Toutes ces questions pour montrer que le mode de recrutement politico ethnique introduit par Ouattara non seulement est mauvais pour le présent de notre armée, mais en plus est le ferment d’un pourrissement prévisible et de gros problèmes pour les vingt ans à venir, pour l’armée en tant qu’institution, pour les militaires en tant que citoyens et pour l’ensemble du pays en tant qu’élément d’un équilibre sous-régional en Afrique de l’ouest. L’armée Frci sera le lieu de compétition malsaine entre des gens qui ont tous les ingrédients pour se révolter tôt ou tard, comme d’habitude, dans notre pays. Ouattara, avec son ordonnance portant création des Frci couplée au jeu de l’impunité qu’il encourage depuis, a mis en place le dispositif d’un réservoir de révoltes permanentes dans la gestion des militaires, pour aujourd’hui et pour l’avenir.

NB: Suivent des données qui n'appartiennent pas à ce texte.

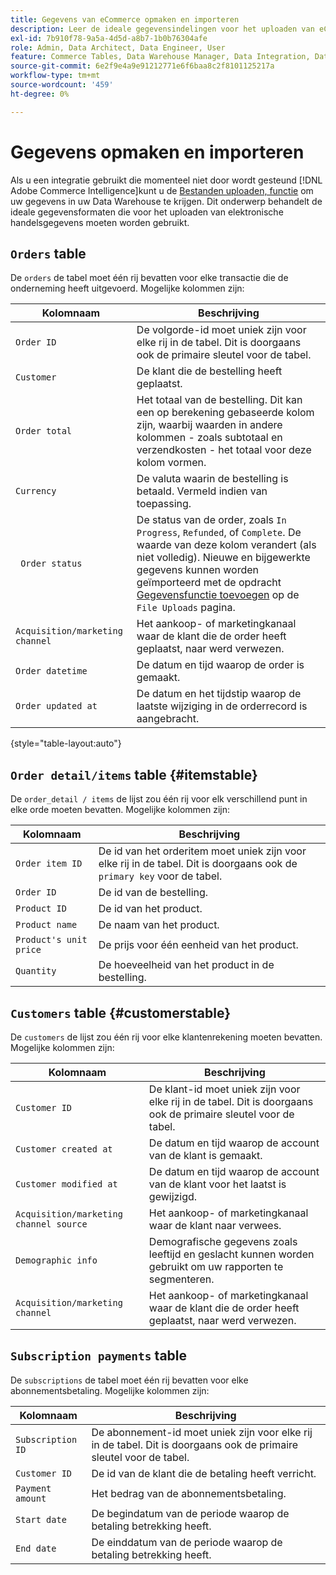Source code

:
 ```yaml
---
title: Gegevens van eCommerce opmaken en importeren
description: Leer de ideale gegevensindelingen voor het uploaden van eCommerce-gegevens.
exl-id: 7b910f78-9a5a-4d5d-a8b7-1b0b76304afe
role: Admin, Data Architect, Data Engineer, User
feature: Commerce Tables, Data Warehouse Manager, Data Integration, Data Import/Export
source-git-commit: 6e2f9e4a9e91212771e6f6baa8c2f8101125217a
workflow-type: tm+mt
source-wordcount: '459'
ht-degree: 0%

---
```


# Gegevens opmaken en importeren

Als u een integratie gebruikt die momenteel niet door wordt gesteund [!DNL Adobe Commerce Intelligence]kunt u de [Bestanden uploaden, functie](using-file-uploader.md) om uw gegevens in uw Data Warehouse te krijgen. Dit onderwerp behandelt de ideale gegevensformaten die voor het uploaden van elektronische handelsgegevens moeten worden gebruikt.

## `Orders` table

De `orders` de tabel moet één rij bevatten voor elke transactie die de onderneming heeft uitgevoerd. Mogelijke kolommen zijn:

| Kolomnaam | Beschrijving |
|----|----|
| `Order ID` | De volgorde-id moet uniek zijn voor elke rij in de tabel. Dit is doorgaans ook de primaire sleutel voor de tabel. |
| `Customer` | De klant die de bestelling heeft geplaatst. |
| `Order total` | Het totaal van de bestelling. Dit kan een op berekening gebaseerde kolom zijn, waarbij waarden in andere kolommen - zoals subtotaal en verzendkosten - het totaal voor deze kolom vormen. |
| `Currency` | De valuta waarin de bestelling is betaald. Vermeld indien van toepassing. |
| ` Order status` | De status van de order, zoals `In Progress`, `Refunded`, of `Complete`. De waarde van deze kolom verandert (als niet volledig). Nieuwe en bijgewerkte gegevens kunnen worden geïmporteerd met de opdracht [Gegevensfunctie toevoegen](../../../data-analyst/importing-data/connecting-data/using-file-uploader.md) op de `File Uploads` pagina. |
| `Acquisition/marketing channel` | Het aankoop- of marketingkanaal waar de klant die de order heeft geplaatst, naar werd verwezen. |
| `Order datetime` | De datum en tijd waarop de order is gemaakt. |
| `Order updated at` | De datum en het tijdstip waarop de laatste wijziging in de orderrecord is aangebracht. |

{style="table-layout:auto"}

## `Order detail/items` table {#itemstable}

De `order_detail / items` de lijst zou één rij voor elk verschillend punt in elke orde moeten bevatten. Mogelijke kolommen zijn:

| Kolomnaam | Beschrijving |
|----|----|
| `Order item ID` | De id van het orderitem moet uniek zijn voor elke rij in de tabel. Dit is doorgaans ook de `primary key` voor de tabel. |
| `Order ID` | De id van de bestelling. |
| `Product ID` | De id van het product. |
| `Product name` | De naam van het product. |
| `Product's unit price` | De prijs voor één eenheid van het product. |
| `Quantity` | De hoeveelheid van het product in de bestelling. |

## `Customers` table {#customerstable}

De `customers` de lijst zou één rij voor elke klantenrekening moeten bevatten. Mogelijke kolommen zijn:

| Kolomnaam | Beschrijving |
|----|----|
| `Customer ID` | De klant-id moet uniek zijn voor elke rij in de tabel. Dit is doorgaans ook de primaire sleutel voor de tabel. |
| `Customer created at` | De datum en tijd waarop de account van de klant is gemaakt. |
| `Customer modified at` | De datum en tijd waarop de account van de klant voor het laatst is gewijzigd. |
| `Acquisition/marketing channel source` | Het aankoop- of marketingkanaal waar de klant naar verwees. |
| `Demographic info` | Demografische gegevens zoals leeftijd en geslacht kunnen worden gebruikt om uw rapporten te segmenteren. |
| `Acquisition/marketing channel` | Het aankoop- of marketingkanaal waar de klant die de order heeft geplaatst, naar werd verwezen. |

## `Subscription payments` table

De `subscriptions` de tabel moet één rij bevatten voor elke abonnementsbetaling. Mogelijke kolommen zijn:

| Kolomnaam | Beschrijving |
|----|----|
| `Subscription ID` | De abonnement-id moet uniek zijn voor elke rij in de tabel. Dit is doorgaans ook de primaire sleutel voor de tabel. |
| `Customer ID` | De id van de klant die de betaling heeft verricht. |
| `Payment amount` | Het bedrag van de abonnementsbetaling. |
| `Start date` | De begindatum van de periode waarop de betaling betrekking heeft. |
| `End date` | De einddatum van de periode waarop de betaling betrekking heeft. |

La preuve la plus évidente est que lui-même est obligé de reporter à plus tard, dans sept ans, des réformes qui auraient dû être faites dans l’immédiat, étant entendu qu’avec la protection que lui apportent l’Onuci et le bataillon Licorne, il n’a vraiment pas besoin des Frci et des troupes nombreuses des ex combattants. La preuve, c’est qu’il met plus de deux ans à trouver un statut à cette armée pléthorique, bureaucratique, indisciplinée, ethnique et budgétivore, mais qui a la garantie de l’emploi. La preuve, c’est que tout en affirmant sa volonté de réformer le secteur de la sécurité, il n’arrête pas de recruter dans le même temps qu’il promet de déflater les effectifs. La preuve, c’est qu’il maintient un système très inégalitaire au sein de l’armée, dans laquelle les officiers les plus éduqués et formés pour le métier se retrouvent sous les ordres de guerriers pour qui être militaires, c’est monter des rebellions et tuer des hommes. La preuve, c’est le scandale du désarmement, de la démobilisation et de la réinsertion (Ddr) et la constitution pour Ouattara d’une armée de réserve cachée dans les structures paramilitaires.

Le scandale du Ddr

Comme notre président aime ces derniers temps se référer aux accords de Marcoussis, il semble opportun de lui rappeler que le Ddr, contrairement à l’apatridie, nous arrive de là-bas. Le programme à l’époque s’appelait Ddrrr pour le Désarmement, la Démobilisation, le Rapatriement des mercenaires (qui, soit dit en passant, sont toujours présents et nombreux dans le mont Péko, même si leur chef Amadé Ouremi a été appelé à d’autres fonctions), la Réinstallation et la Réinsertion des combattants. Dans l’accord politique de Ouagadougou, le programme s’est appelé Pnddr, mais le fond du projet semble être le même : fusionner les Fds et les Fafn pour en sortir une nouvelle armée qui, selon l’Apo, «doit être le reflet de l’unité et de la cohésion nationales et la garantie de la stabilité des institutions républicaines (…) attachée aux valeurs d’intégrité et de moralité républicaine (…) un mécanisme spécial de restructuration et de refondation de l’armée sera adopté par ordonnance pour fixer le cadre général d’organisation, de composition et de fonctionnement des nouvelles forces et défense et de sécurité.» Les deux délégations qui ont négocié ces accords étaient conduites de part et d’autre par Désiré Tagro, conseiller spécial du président de la république de l’époque Laurent Gbagbo et Louis-André Dacoury-Tabley, secrétaire général adjoint des Forces nouvelles. La fin du processus du Ddr devait conduire tout droit aux élections et tout était prévu pour que l’accord soit réalisé et achevé en 10 mois à partir du 04 mars 2007, date de sa signature. Rien n’a été fait six ans après. Bien au contraire, les bandes armées ont refusé d’être désarmées, puis elles ont été réarmées et aujourd’hui, c’est le président Ouattara, lui-même ministre de la Défense, qui refuse le Ddr tout en dépensant des sommes colossales pour faire croire qu’il voudrait désarmer et même qu’il est en train de désarmer. Les incohérences entre le conseil national de sécurité, le ministère de la Défense et l’état-major militaire, le système de protection militaire de son régime à trois niveaux, son manque de réaction lorsque ses hommes en armes commettent des crimes et l’impunité qu’il leur accorde prouvent que le blocage du Ddr est l’œuvre pleine et entière du président de la République Alassane Dramane Ouattara et de lui seul.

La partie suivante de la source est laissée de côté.